Start of Recorded data
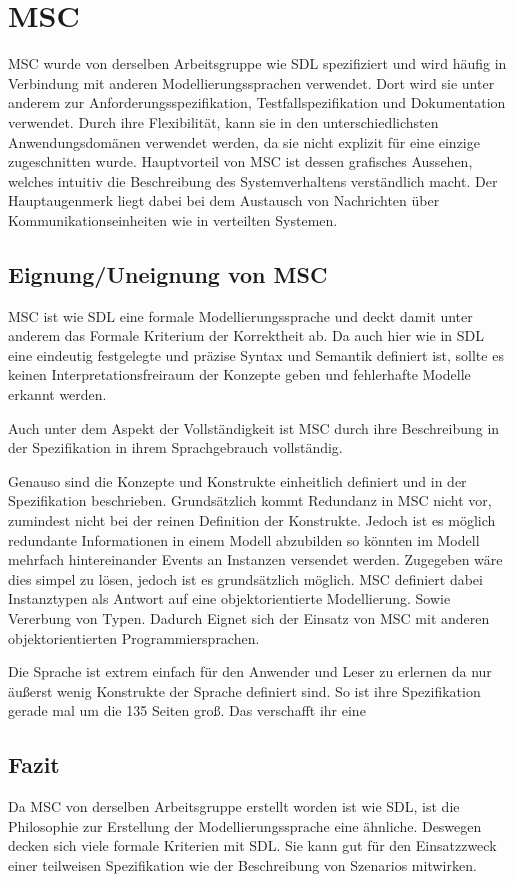 \section{MSC}
\label{sc:MSCB}
\ac{MSC} wurde von derselben Arbeitsgruppe wie \ac{SDL} spezifiziert und wird häufig in Verbindung mit anderen Modellierungssprachen verwendet. Dort wird sie unter anderem zur Anforderungsspezifikation, Testfallspezifikation und Dokumentation verwendet. Durch ihre Flexibilität, kann sie in den unterschiedlichsten Anwendungsdomänen verwendet werden, da sie nicht explizit für eine einzige zugeschnitten wurde. Hauptvorteil von \ac{MSC} ist dessen grafisches Aussehen, welches intuitiv die Beschreibung des Systemverhaltens verständlich macht. Der Hauptaugenmerk liegt dabei bei dem Austausch von Nachrichten über Kommunikationseinheiten wie in verteilten Systemen.
\subsection{Eignung/Uneignung von MSC}
\label{sc:MSCEignung}
\ac{MSC} ist wie \ac{SDL} eine formale Modellierungssprache und deckt damit unter anderem das Formale Kriterium der Korrektheit  ab. Da auch hier wie in \ac{SDL} eine eindeutig festgelegte und präzise Syntax und Semantik definiert ist, sollte es keinen Interpretationsfreiraum der Konzepte geben und fehlerhafte Modelle erkannt werden.

Auch unter dem Aspekt der Vollständigkeit ist \ac{MSC} durch ihre Beschreibung in der Spezifikation in ihrem Sprachgebrauch vollständig.

Genauso sind die Konzepte und Konstrukte einheitlich definiert und in der Spezifikation beschrieben. Grundsätzlich kommt Redundanz in \ac{MSC} nicht vor, zumindest nicht bei der reinen Definition der Konstrukte. Jedoch ist es möglich redundante Informationen in einem Modell abzubilden so könnten im Modell mehrfach hintereinander Events an Instanzen versendet werden. Zugegeben wäre dies simpel zu lösen, jedoch ist es grundsätzlich möglich.
MSC definiert dabei Instanztypen als Antwort auf eine objektorientierte Modellierung. Sowie Vererbung von Typen. Dadurch Eignet sich der Einsatz von \ac{MSC} mit anderen objektorientierten Programmiersprachen.

Die Sprache ist extrem einfach für den Anwender und Leser zu erlernen da nur äußerst wenig Konstrukte der Sprache definiert sind. So ist ihre Spezifikation gerade mal um die 135 Seiten groß. Das verschafft ihr eine
\subsection{Fazit}
\label{sc:MSCFazit}
Da \ac{MSC} von derselben Arbeitsgruppe erstellt worden ist wie \ac{SDL}, ist die Philosophie zur Erstellung der Modellierungssprache eine ähnliche. Deswegen decken sich viele formale Kriterien mit \ac{SDL}. Sie kann gut für den Einsatzzweck einer teilweisen Spezifikation wie der Beschreibung von Szenarios mitwirken.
End of Recorded data
Requirement: Scan the records for the string "label". Copy each line in which it appears.

Solution to the problem:
\label{sc:MSCB}
\label{sc:MSCEignung}
\label{sc:MSCFazit}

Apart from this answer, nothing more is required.